Why paint in miniature? Part two: method


The practical benefits of going small, as well as the economy of paper, the tiny ‘canvas’ don’t take up much space while they dry!

I suppose I use a scaled down version of Bob’s two inch brush, one about a centimetre wide as my ‘big’ brush, and a selection of smaller brushes.

The brush I find most useful is my homemade liner, I make and remake this brush by taping a few bristles from a disintegrated sable brush ( the bristles came out of the ferrule of the mother brush and I try to never throw anything away that might prove useful ).


I have had to adapt Bob’s large scale technique as too much paint on such a small scale is almost ANY paint at all !

I usually paint on textured oil painting paper, sometimes gessoed card.

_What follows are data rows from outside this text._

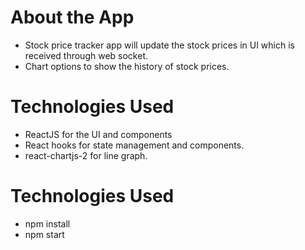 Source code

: # About the App
- Stock price tracker app will update the stock prices in UI which is received through web socket.
- Chart options to show the history of stock prices.

# Technologies Used
- ReactJS for the UI and components
- React hooks for state management and components.
- react-chartjs-2 for line graph.

# Technologies Used
- npm install
- npm start
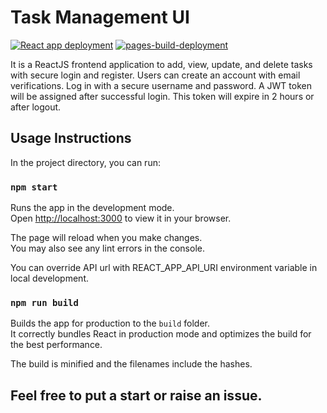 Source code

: # Task Management UI

[![React app deployment](https://github.com/ShanuDey/task-management-ui/actions/workflows/deploy-to-ghpages.yml/badge.svg)](https://github.com/ShanuDey/task-management-ui/actions/workflows/deploy-to-ghpages.yml)
[![pages-build-deployment](https://github.com/ShanuDey/task-management-ui/actions/workflows/pages/pages-build-deployment/badge.svg)](https://github.com/ShanuDey/task-management-ui/actions/workflows/pages/pages-build-deployment)

It is a ReactJS frontend application to add, view, update, and delete tasks with secure login and register. Users can create an account with email verifications. Log in with a secure username and password. A JWT token will be assigned after successful login. This token will expire in 2 hours or after logout.

## Usage Instructions

In the project directory, you can run:

### `npm start`

Runs the app in the development mode.\
Open [http://localhost:3000](http://localhost:3000) to view it in your browser.

The page will reload when you make changes.\
You may also see any lint errors in the console.

You can override API url with REACT_APP_API_URI environment variable in local development.

### `npm run build`

Builds the app for production to the `build` folder.\
It correctly bundles React in production mode and optimizes the build for the best performance.

The build is minified and the filenames include the hashes.

## Feel free to put a start or raise an issue. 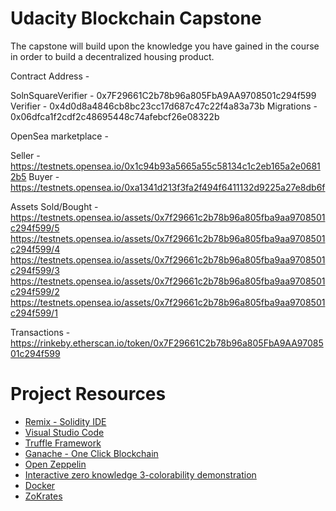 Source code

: # Udacity Blockchain Capstone

The capstone will build upon the knowledge you have gained in the course in order to build a decentralized housing product.

Contract Address -

SolnSquareVerifier - 0x7F29661C2b78b96a805FbA9AA9708501c294f599
Verifier - 0x4d0d8a4846cb8bc23cc17d687c47c22f4a83a73b
Migrations - 0x06dfca1f2cdf2c48695448c74afebcf26e08322b

OpenSea marketplace -

Seller - https://testnets.opensea.io/0x1c94b93a5665a55c58134c1c2eb165a2e06812b5
Buyer - https://testnets.opensea.io/0xa1341d213f3fa2f494f6411132d9225a27e8db6f

Assets Sold/Bought -
https://testnets.opensea.io/assets/0x7f29661c2b78b96a805fba9aa9708501c294f599/5
https://testnets.opensea.io/assets/0x7f29661c2b78b96a805fba9aa9708501c294f599/4
https://testnets.opensea.io/assets/0x7f29661c2b78b96a805fba9aa9708501c294f599/3
https://testnets.opensea.io/assets/0x7f29661c2b78b96a805fba9aa9708501c294f599/2
https://testnets.opensea.io/assets/0x7f29661c2b78b96a805fba9aa9708501c294f599/1

Transactions -
https://rinkeby.etherscan.io/token/0x7F29661C2b78b96a805FbA9AA9708501c294f599

# Project Resources

- [Remix - Solidity IDE](https://remix.ethereum.org/)
- [Visual Studio Code](https://code.visualstudio.com/)
- [Truffle Framework](https://truffleframework.com/)
- [Ganache - One Click Blockchain](https://truffleframework.com/ganache)
- [Open Zeppelin ](https://openzeppelin.org/)
- [Interactive zero knowledge 3-colorability demonstration](http://web.mit.edu/~ezyang/Public/graph/svg.html)
- [Docker](https://docs.docker.com/install/)
- [ZoKrates](https://github.com/Zokrates/ZoKrates)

I begin these 2”x3” pictures by cutting a rectangle of oil painting paper to the correct size using a template I made. For a black canvas I use thin card, usually from a rescued teabag carton and I give it two or three thin coats of black acrylic. I then use pva glue to stick my little canvas to a postcard sized piece of scrap card so I have more workable and rigid surface, it also stops me dropping and loosing the little rectangles!

I prepare my canvas with a tiny spot of walnut oil on my fingertip, which I lightly rub over the surface of the paper, then I add a dot of titanium white oil paint, which I smooth over, agin using my fingertip, I’ve found this gets it in to the grain more easily and makes a lovely even wet canvas.

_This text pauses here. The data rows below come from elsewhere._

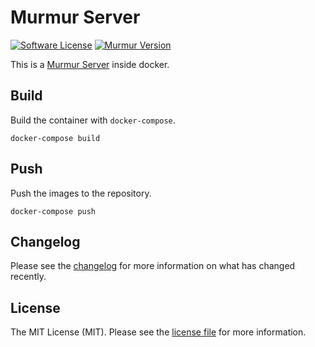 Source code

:# Murmur Server

[![Software License][ico-license]](LICENSE.md)
[![Murmur Version][ico-version]](https://wiki.mumble.info/wiki/Main_Page)

This is a [Murmur Server](https://wiki.mumble.info/wiki/Main_Page) inside docker.

## Build

Build the container with `docker-compose`.

    docker-compose build
    
## Push

Push the images to the repository.

    docker-compose push
    
## Changelog

Please see the [changelog](CHANGELOG.md) for more information on what has changed recently.

## License

The MIT License (MIT). Please see the [license file](LICENSE.md) for more information.

[ico-license]: https://img.shields.io/badge/license-MIT-brightgreen.svg?style=flat-square
[ico-version]: https://img.shields.io/badge/murmur-1.3.0-brightgreen.svg?style=flat-square
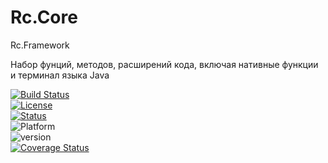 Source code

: # Rc.Core
Rc.Framework

Набор фунций, методов, расширений кода, включая нативные функции и терминал языка Java

[![Build Status](https://travis-ci.org/AnotherAltr/Rc.Core.svg?branch=master)](https://travis-ci.org/AnotherAltr/Rc.Core)   
[![License](https://img.shields.io/apm/l/vim-mode.svg)](https://github.com/AnotherAltr/Rc.Core/blob/master/LICENSE)   
[![Status](https://img.shields.io/badge/status-beta-red.svg)](https://ru.wikipedia.org/wiki/Бета)   
![Platform](https://img.shields.io/badge/platform-win%20%7C%20NET.Core%204.5-lightgrey.svg)   
![version](https://img.shields.io/badge/version-7.8-green.svg)   
[![Coverage Status](https://coveralls.io/repos/AnotherAltr/Rc.Core/badge.svg?branch=master&service=github)](https://coveralls.io/github/AnotherAltr/Rc.Core?branch=master)    


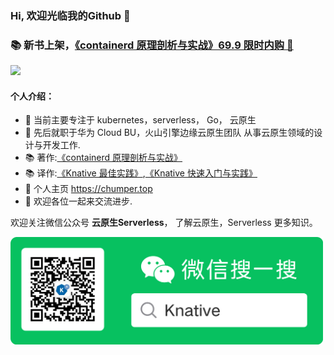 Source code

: ### Hi, 欢迎光临我的Github 👋

### 📚 新书上架，[《containerd 原理剖析与实战》69.9 限时内购 🔗](https://item.m.jd.com/product/14522216.html)

<img src=https://github.com/zhaojizhuang/zhaojizhuang/assets/3124692/dbd07420-946f-4734-b9c0-f09863ddc715 width=500 />


#### 个人介绍：
- 🌱 当前主要专注于 kubernetes，serverless， Go， 云原生
- 🔭 先后就职于华为 Cloud BU，火山引擎边缘云原生团队 从事云原生领域的设计与开发工作.
- 📚 著作:[《containerd 原理剖析与实战》](https://item.m.jd.com/product/14522216.html)
- 📚 译作:[《Knative 最佳实践》](https://item.jd.com/13200963.html),[《Knative 快速入门与实践》](https://item.jd.com/13063745.html)
- 🤔 个人主页 https://chumper.top
- 👯 欢迎各位一起来交流进步.


欢迎关注微信公众号 **云原生Serverless**， 了解云原生，Serverless 更多知识。

<img src=https://raw.githubusercontent.com/zhaojizhuang/zhaojizhuang/main/wechart.png width=500 />
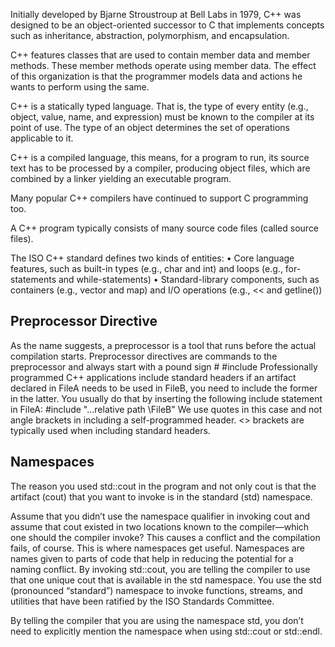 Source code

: Initially developed by Bjarne Stroustroup at Bell Labs in 1979, C++ was designed to be an object-oriented successor to C that implements concepts such as inheritance, abstraction, polymorphism, and encapsulation.

C++ features classes that are used to contain member data and member
methods. These member methods operate using member data. The effect of this
organization is that the programmer models data and actions he wants to perform
using the same.

C++ is a statically typed language. That is, the type of every entity (e.g., object, value, name, and expression) must be known to the compiler at its point of use.
The type of an object determines the set of operations applicable to it.






C++ is a compiled language, this means, for a program to run, its source text has to be processed by a compiler, producing object files, which are combined by a linker yielding an executable program.

Many popular C++ compilers have continued to support C programming too.

A C++ program typically consists of many source code files (called source files).






The ISO C++ standard defines two kinds of entities:
• Core language features, such as built-in types (e.g., char and int) and loops (e.g., for-statements and while-statements)
• Standard-library components, such as containers (e.g., vector and map) and I/O operations
(e.g., << and getline())










## Preprocessor Directive

As the name suggests, a preprocessor is a tool that runs before the actual compilation
starts. Preprocessor directives are commands to the preprocessor and always start with
a pound sign #
 #include
Professionally programmed C++ applications include standard
headers
if an artifact declared in FileA needs to be used in
FileB, you need to include the former in the latter. You usually do
that by inserting the following include statement in FileA:
 #include "...relative path \FileB"
We use quotes in this case and not angle brackets in including
a self-programmed header. <> brackets are typically used when
including standard headers.


## Namespaces
The reason you used std::cout in the program and not only cout is that the artifact (cout) that you want to invoke is in the standard (std) namespace.

Assume that you didn’t use the namespace qualifier in invoking cout and assume that
cout existed in two locations known to the compiler—which one should the compiler
invoke? This causes a conflict and the compilation fails, of course. This is where
namespaces get useful. Namespaces are names given to parts of code that help in
reducing the potential for a naming conflict. By invoking std::cout, you are telling the
compiler to use that one unique cout that is available in the std namespace.
You use the std (pronounced “standard”) namespace to invoke
functions, streams, and utilities that have been ratified by the
ISO Standards Committee.

By telling the compiler that you are using the namespace std, you
don’t need to explicitly mention the namespace when using std::cout or
std::endl.
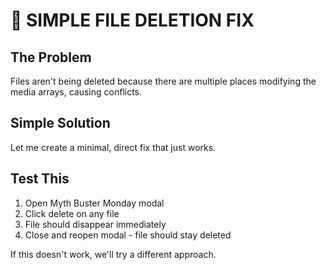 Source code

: # 🎯 SIMPLE FILE DELETION FIX

## The Problem
Files aren't being deleted because there are multiple places modifying the media arrays, causing conflicts.

## Simple Solution
Let me create a minimal, direct fix that just works.

## Test This
1. Open Myth Buster Monday modal
2. Click delete on any file
3. File should disappear immediately
4. Close and reopen modal - file should stay deleted

If this doesn't work, we'll try a different approach.
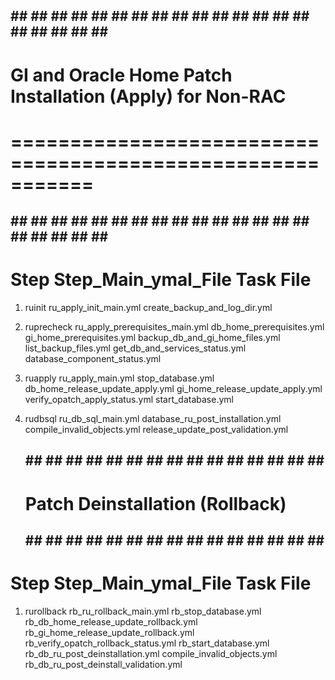 ## ## ## ## ## ## ## ## ## ## ## ## ## ## ## ## ## ## ## ## ## ##
#    GI and Oracle Home Patch Installation (Apply) for Non-RAC 	#	
#   =========================================================== #
## ## ## ## ## ## ## ## ## ## ## ## ## ## ## ## ## ## ## ## ## ##

Step          Step_Main_ymal_File                Task File
===================================================================
1) ruinit	      ru_apply_init_main.yml	          create_backup_and_log_dir.yml

2) ruprecheck	  ru_apply_prerequisites_main.yml	  db_home_prerequisites.yml
		                                              gi_home_prerequisites.yml
		                                              backup_db_and_gi_home_files.yml
		                                              list_backup_files.yml
		                                              get_db_and_services_status.yml
		                                              database_component_status.yml

3) ruapply	    ru_apply_main.yml	                stop_database.yml
		                                              db_home_release_update_apply.yml
		                                              gi_home_release_update_apply.yml
		                                              verify_opatch_apply_status.yml
		                                              start_database.yml

4) rudbsql	    ru_db_sql_main.yml	              database_ru_post_installation.yml
		                                              compile_invalid_objects.yml
		                                              release_update_post_validation.yml

      ## ## ## ## ## ## ## ## ## ## ## ## ## ## ## ## #
      #         Patch Deinstallation (Rollback)     	#
      ## ## ## ## ## ## ## ## ## ## ## ## ## ## ## ## #	

Step              Step_Main_ymal_File                Task File
==========================================================================
1)  rurollback	  rb_ru_rollback_main.yml	        rb_stop_database.yml
		                                              rb_db_home_release_update_rollback.yml
		                                              rb_gi_home_release_update_rollback.yml
		                                              rb_verify_opatch_rollback_status.yml
		                                              rb_start_database.yml
		                                              rb_db_ru_post_deinstallation.yml
		                                              compile_invalid_objects.yml
		                                              rb_db_ru_post_deinstall_validation.yml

I apply the sky and or water just as Bob instructs, using very little paint with the second largest ‘big’ brush and blend over with the crosscut, this gives a light  surface to work on that is mostly just colour, hardly any paint at all.

For the clouds I use the smaller brush, with I tiny bit of paint worked well into the bristles and a light dabbing motion, too much paint and you won’t be able to blend it for that light airy cloudy feeling.

Waterlines, mountains, rocks, highlights, snow and shadows, I use the little painting knife, which I also prefer for my larger pictures. I follow Bob’s mountain technique,  the only modification is that I tend to tap the snow and shadows, rather than the sweeping breaking movement that is used on a full sized canvas, I’ve just found that works better on such a small scale.

For Bob’s sideways fan brush background forests I use the small diagonal brush, which I also use for the base of the evergreens, for the tops I use my mini liner brush, which I also use as an actual liner brush for fine branches and grass. For waterfalls I use the tiny rough hoghair brush as a fan brush, you can see it in the photo.

The main things that I have not mastered on a small scale are the silver birch bark rounding, (I probably need to make a tiny tipped knife!) and making those two tone rounded rocks, I can not make those work at all, on any scale. Please will someone write an article on how to make these, Bob makes it look so easy!

If you enjoyed reading this, then you’ve made me very happy!